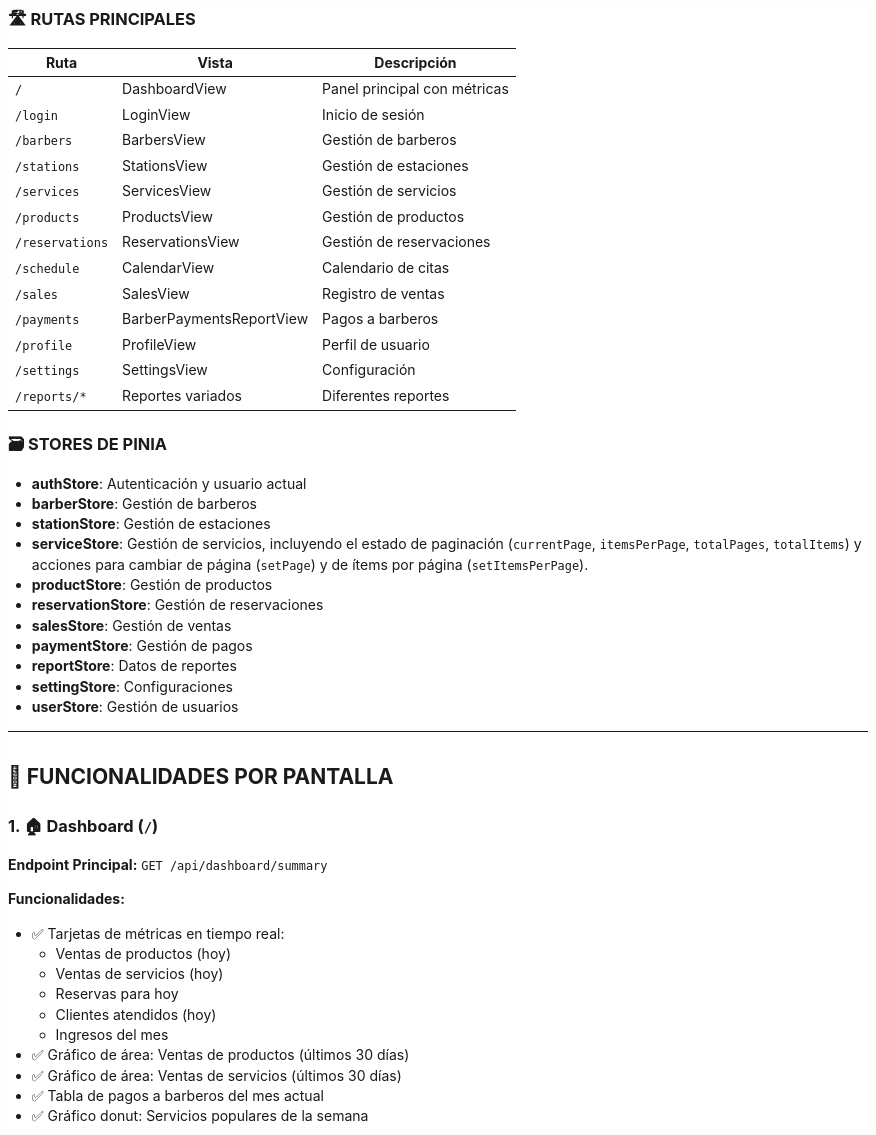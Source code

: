 ### 🛣️ RUTAS PRINCIPALES

| Ruta | Vista | Descripción |
|------|-------|-------------|
| `/` | DashboardView | Panel principal con métricas |
| `/login` | LoginView | Inicio de sesión |
| `/barbers` | BarbersView | Gestión de barberos |
| `/stations` | StationsView | Gestión de estaciones |
| `/services` | ServicesView | Gestión de servicios |
| `/products` | ProductsView | Gestión de productos |
| `/reservations` | ReservationsView | Gestión de reservaciones |
| `/schedule` | CalendarView | Calendario de citas |
| `/sales` | SalesView | Registro de ventas |
| `/payments` | BarberPaymentsReportView | Pagos a barberos |
| `/profile` | ProfileView | Perfil de usuario |
| `/settings` | SettingsView | Configuración |
| `/reports/*` | Reportes variados | Diferentes reportes |

### 🗃️ STORES DE PINIA

- **authStore**: Autenticación y usuario actual
- **barberStore**: Gestión de barberos
- **stationStore**: Gestión de estaciones
- **serviceStore**: Gestión de servicios, incluyendo el estado de paginación (`currentPage`, `itemsPerPage`, `totalPages`, `totalItems`) y acciones para cambiar de página (`setPage`) y de ítems por página (`setItemsPerPage`).
- **productStore**: Gestión de productos
- **reservationStore**: Gestión de reservaciones
- **salesStore**: Gestión de ventas
- **paymentStore**: Gestión de pagos
- **reportStore**: Datos de reportes
- **settingStore**: Configuraciones
- **userStore**: Gestión de usuarios

---

## 📱 FUNCIONALIDADES POR PANTALLA

### 1. 🏠 **Dashboard** (`/`)
**Endpoint Principal:** `GET /api/dashboard/summary`

**Funcionalidades:**
- ✅ Tarjetas de métricas en tiempo real:
  - Ventas de productos (hoy)
  - Ventas de servicios (hoy)
  - Reservas para hoy
  - Clientes atendidos (hoy)
  - Ingresos del mes
- ✅ Gráfico de área: Ventas de productos (últimos 30 días)
- ✅ Gráfico de área: Ventas de servicios (últimos 30 días)
- ✅ Tabla de pagos a barberos del mes actual
- ✅ Gráfico donut: Servicios populares de la semana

________

* _Description of the task_
Go through the records above and copy every line holding the word "área".

* _Solution to the exercise_
- ✅ Gráfico de área: Ventas de productos (últimos 30 días)
- ✅ Gráfico de área: Ventas de servicios (últimos 30 días)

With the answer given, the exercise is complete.